Thrusday Three: Three Senses of our Past

Terry is getting all nostalgic and has a few questions about the sights, sounds and smells of our pasts.

A rose by any other name…

Would still probably not smell like a paper mill. Or something. I was trying to come up with a good introduction for today’s “Smells Like Home” Version of the Axis of Weevil Thursday Three, and, well, that’s about the best I could do.

ANYWAY, prompted by Monday’s reminiscence about the comforting smells of childhood, Jim Smith (an alias, I’m certain of it) suggested that this week’s T3 deal with not only the smells, but also with the sights and sounds that you remember from your youth.

SO, take a moment and open up your memory vault, then answer these three questions:

1. What smells do you most closely associate with your childhood home or hometown?
2. What landmark do you remember about your hometown that no longer exists?
3. What sounds do you recall distinctly from your childhood?

Take a moment to think about those and either leave a comment below, or a link to your blog.

1) I had a very rural childhood. We were one of the few houses on a dirt road in Litchfield County, CT. Our home was surrounded by woods and cow pastures. So the scents of my childhood have a country theme. The smell of new mown hay, the dusky warm scent of cattle, the earthy rot of the swamp across the road and the sharp tang of chlorine from our swimming pool bring me back. We also spent a week or so every summer visiting family on the shore in Massachusetts so I’ll add in the smell of sun screen and of mud at low tide.
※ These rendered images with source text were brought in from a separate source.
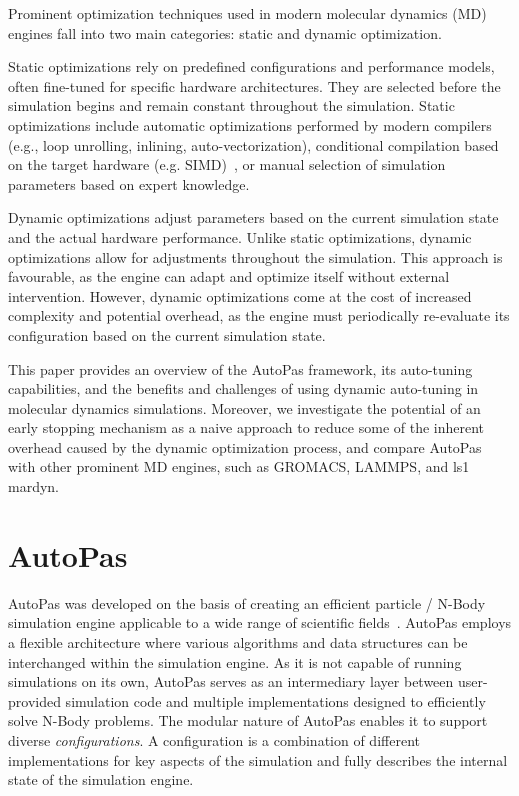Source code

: \documentclass[conference]{IEEEtran}
\begin{document}
Prominent optimization techniques used in modern molecular dynamics (MD) engines fall into two main categories: static and dynamic optimization.

Static optimizations rely on predefined configurations and performance models, often fine-tuned for specific hardware architectures. They are selected before the simulation begins and remain constant throughout the simulation. Static optimizations include automatic optimizations performed by modern compilers (e.g., loop unrolling, inlining, auto-vectorization), conditional compilation based on the target hardware (e.g. SIMD)~\cite{Gratl2019AutoPas}, or manual selection of simulation parameters based on expert knowledge.

Dynamic optimizations adjust parameters based on the current simulation state and the actual hardware performance. Unlike static optimizations, dynamic optimizations allow for adjustments throughout the simulation. This approach is favourable, as the engine can adapt and optimize itself without external intervention. However, dynamic optimizations come at the cost of increased complexity and potential overhead, as the engine must periodically re-evaluate its configuration based on the current simulation state.

This paper provides an overview of the AutoPas framework, its auto-tuning capabilities, and the benefits and challenges of using dynamic auto-tuning in molecular dynamics simulations. Moreover, we investigate the potential of an early stopping mechanism as a naive approach to reduce some of the inherent overhead caused by the dynamic optimization process, and compare AutoPas with other prominent MD engines, such as GROMACS, LAMMPS, and ls1 mardyn.


\section{AutoPas}

AutoPas was developed on the basis of creating an efficient particle / N-Body simulation engine applicable to a wide range of scientific fields~\cite{Tchipev2020}. AutoPas employs a flexible architecture where various algorithms and data structures can be interchanged within the simulation engine. As it is not capable of running simulations on its own, AutoPas serves as an intermediary layer between user-provided simulation code and multiple implementations designed to efficiently solve N-Body problems. The modular nature of AutoPas enables it to support diverse \textit{configurations}. A configuration is a combination of different implementations for key aspects of the simulation and fully describes the internal state of the simulation engine.
\end{document}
2.) There used to be a wonderful life sized model of a horse in front of the local feed and hardware store. It was on wheels and it would be appropriately dressed for the weather and season. I think the horse is gone now, but the store is still there. My elementary (East Street Elementary) school is gone as well. I tried finding it a while ago, but it is no longer. The corn fields and pastures are slowing disappearing around our old homestead which saddens me greatly.

3) I remember the great crashing booms of thunder as the storms would pass over our house (as I mentioned before our house was on a magnetic ridge and all the storms would end up right over our house) and the long rolling rattles of thunder when we were down by the beach. The sounds of crickets, spring peepers, bull frogs and the buzz of grasshoppers are also figure in my childhood. The only sirens I remember were from the bomb drills in middle school. Instead of duck and cover we would troop across the road to the neighboring Kimberly-Clark plant to shelter within its bowels. It was always an odd experience as we sat in small groups in the starkly painted white interior.

And that was the sights, sounds and scents of my childhood.